* Task item:
Drop every picture. Return the rest of the entries exactly.

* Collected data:
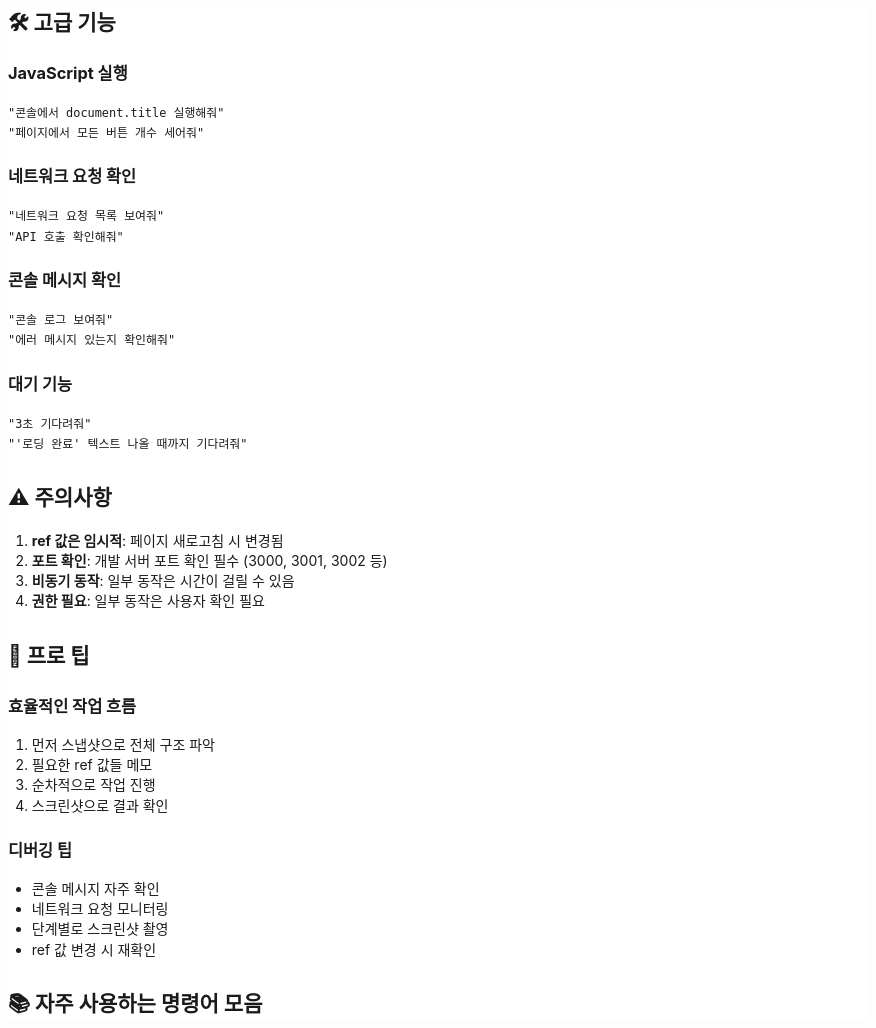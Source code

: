 ## 🛠️ 고급 기능

### JavaScript 실행
```
"콘솔에서 document.title 실행해줘"
"페이지에서 모든 버튼 개수 세어줘"
```

### 네트워크 요청 확인
```
"네트워크 요청 목록 보여줘"
"API 호출 확인해줘"
```

### 콘솔 메시지 확인
```
"콘솔 로그 보여줘"
"에러 메시지 있는지 확인해줘"
```

### 대기 기능
```
"3초 기다려줘"
"'로딩 완료' 텍스트 나올 때까지 기다려줘"
```

## ⚠️ 주의사항

1. **ref 값은 임시적**: 페이지 새로고침 시 변경됨
2. **포트 확인**: 개발 서버 포트 확인 필수 (3000, 3001, 3002 등)
3. **비동기 동작**: 일부 동작은 시간이 걸릴 수 있음
4. **권한 필요**: 일부 동작은 사용자 확인 필요

## 🎯 프로 팁

### 효율적인 작업 흐름
1. 먼저 스냅샷으로 전체 구조 파악
2. 필요한 ref 값들 메모
3. 순차적으로 작업 진행
4. 스크린샷으로 결과 확인

### 디버깅 팁
- 콘솔 메시지 자주 확인
- 네트워크 요청 모니터링
- 단계별로 스크린샷 촬영
- ref 값 변경 시 재확인

## 📚 자주 사용하는 명령어 모음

* Expected answer:
Source code

: ## 🛠️ 고급 기능

### JavaScript 실행
```
"콘솔에서 document.title 실행해줘"
"페이지에서 모든 버튼 개수 세어줘"
```

### 네트워크 요청 확인
```
"네트워크 요청 목록 보여줘"
"API 호출 확인해줘"
```

### 콘솔 메시지 확인
```
"콘솔 로그 보여줘"
"에러 메시지 있는지 확인해줘"
```

### 대기 기능
```
"3초 기다려줘"
"'로딩 완료' 텍스트 나올 때까지 기다려줘"
```

## ⚠️ 주의사항

1. **ref 값은 임시적**: 페이지 새로고침 시 변경됨
2. **포트 확인**: 개발 서버 포트 확인 필수 (3000, 3001, 3002 등)
3. **비동기 동작**: 일부 동작은 시간이 걸릴 수 있음
4. **권한 필요**: 일부 동작은 사용자 확인 필요

## 🎯 프로 팁

### 효율적인 작업 흐름
1. 먼저 스냅샷으로 전체 구조 파악
2. 필요한 ref 값들 메모
3. 순차적으로 작업 진행
4. 스크린샷으로 결과 확인

### 디버깅 팁
- 콘솔 메시지 자주 확인
- 네트워크 요청 모니터링
- 단계별로 스크린샷 촬영
- ref 값 변경 시 재확인

## 📚 자주 사용하는 명령어 모음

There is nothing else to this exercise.